Wednesday, September 19, 2007

I grow old. I shall wear my trousers rolled.

Today's column was written while I had W.G. Snuffy Walden's "thirtysomething" theme on a constant loop on my iPod, just to remind me of my age. An excerpt:
Deep breath... It's time to review one of the fall's most controversial new shows, a weekly hour-long series where kids are allowed to create a world unencumbered by adult supervision, one where they're free to engage in all kinds of dangerous behavior, all in the name of televised entertainment.
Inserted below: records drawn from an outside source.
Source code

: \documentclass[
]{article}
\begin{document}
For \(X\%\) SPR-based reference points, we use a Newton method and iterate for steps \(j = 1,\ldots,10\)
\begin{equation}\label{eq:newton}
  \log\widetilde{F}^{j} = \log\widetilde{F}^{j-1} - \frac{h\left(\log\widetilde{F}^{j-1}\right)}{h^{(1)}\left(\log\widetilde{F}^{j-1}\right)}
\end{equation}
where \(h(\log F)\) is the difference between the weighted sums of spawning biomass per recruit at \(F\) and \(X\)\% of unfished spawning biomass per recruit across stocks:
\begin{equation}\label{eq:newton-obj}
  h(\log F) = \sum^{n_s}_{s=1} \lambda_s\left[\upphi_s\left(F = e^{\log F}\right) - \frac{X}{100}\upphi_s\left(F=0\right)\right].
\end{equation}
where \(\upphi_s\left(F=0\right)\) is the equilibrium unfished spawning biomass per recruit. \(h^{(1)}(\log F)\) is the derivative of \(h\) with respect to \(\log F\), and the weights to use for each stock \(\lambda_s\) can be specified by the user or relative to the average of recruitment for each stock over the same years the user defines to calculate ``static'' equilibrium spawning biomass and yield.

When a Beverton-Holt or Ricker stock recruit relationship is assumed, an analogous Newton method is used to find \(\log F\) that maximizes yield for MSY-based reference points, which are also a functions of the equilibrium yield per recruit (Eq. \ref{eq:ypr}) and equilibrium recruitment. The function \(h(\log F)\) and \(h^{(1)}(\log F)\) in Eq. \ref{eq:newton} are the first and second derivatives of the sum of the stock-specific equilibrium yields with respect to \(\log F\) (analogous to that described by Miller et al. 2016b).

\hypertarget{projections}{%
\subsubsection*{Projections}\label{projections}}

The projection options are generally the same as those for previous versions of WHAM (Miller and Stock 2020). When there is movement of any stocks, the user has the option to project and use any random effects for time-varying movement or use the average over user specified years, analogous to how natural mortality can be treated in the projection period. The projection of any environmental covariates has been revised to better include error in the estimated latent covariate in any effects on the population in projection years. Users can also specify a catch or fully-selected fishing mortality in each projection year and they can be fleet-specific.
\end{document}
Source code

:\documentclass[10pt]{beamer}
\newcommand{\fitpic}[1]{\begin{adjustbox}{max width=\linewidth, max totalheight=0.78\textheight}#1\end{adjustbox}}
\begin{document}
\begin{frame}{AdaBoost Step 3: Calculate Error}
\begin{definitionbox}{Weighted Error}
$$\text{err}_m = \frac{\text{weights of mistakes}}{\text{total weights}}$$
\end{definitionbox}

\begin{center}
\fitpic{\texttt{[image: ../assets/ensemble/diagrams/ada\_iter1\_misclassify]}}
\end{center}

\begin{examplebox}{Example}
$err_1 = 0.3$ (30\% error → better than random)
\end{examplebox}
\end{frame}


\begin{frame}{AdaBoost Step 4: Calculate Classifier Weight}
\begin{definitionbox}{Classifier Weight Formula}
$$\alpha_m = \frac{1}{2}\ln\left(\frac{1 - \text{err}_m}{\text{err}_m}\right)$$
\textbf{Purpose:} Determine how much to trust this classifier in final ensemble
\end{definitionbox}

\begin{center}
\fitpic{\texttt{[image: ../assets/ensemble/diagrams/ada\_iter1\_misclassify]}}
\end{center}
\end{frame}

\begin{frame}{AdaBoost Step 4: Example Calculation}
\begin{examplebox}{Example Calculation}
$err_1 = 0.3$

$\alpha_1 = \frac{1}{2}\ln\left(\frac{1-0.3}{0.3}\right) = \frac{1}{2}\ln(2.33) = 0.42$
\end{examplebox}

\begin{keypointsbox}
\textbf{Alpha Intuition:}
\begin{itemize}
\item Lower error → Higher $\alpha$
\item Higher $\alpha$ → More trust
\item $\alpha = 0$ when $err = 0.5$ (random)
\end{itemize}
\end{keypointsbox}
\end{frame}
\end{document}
No, not CBS' "Kid Nation," in which 40 kids are let loose in an old movie ghost town set, and which has been plagued all summer with accusations of child endangerment and circumvention of child labor laws. CBS didn't send that out for review (the sort of tactic movie studios use with Rob Schneider movies) and, besides, I expect the actual version that airs will, like "Wife Swap" and the "Survivor" season divided by race before it, turn out to be far less scandalous than all the advance hype would suggest.

No, I'm talking about "Gossip Girl" (9 p.m., Ch. 11), the new teen soap adapted from Cecily von Ziegesar's best-selling series of young adult novels about privileged teens attending a Manhattan prep school. None of the cast members accidentally drank bleach, and none of the actors' parents were asked to sign confidentiality clauses with $10 million dollar penalties (two more charges levied at "Kid Nation"). But the show takes place in a setting where the teen characters are the alpha and the omega, the rulers of their own destiny. They do what they want, whenever they want -- the pilot episode features underage drinking, drug use and sex -- and the adult characters are so irrelevant they may as well be voiced by trombones like in the Charlie Brown cartoons.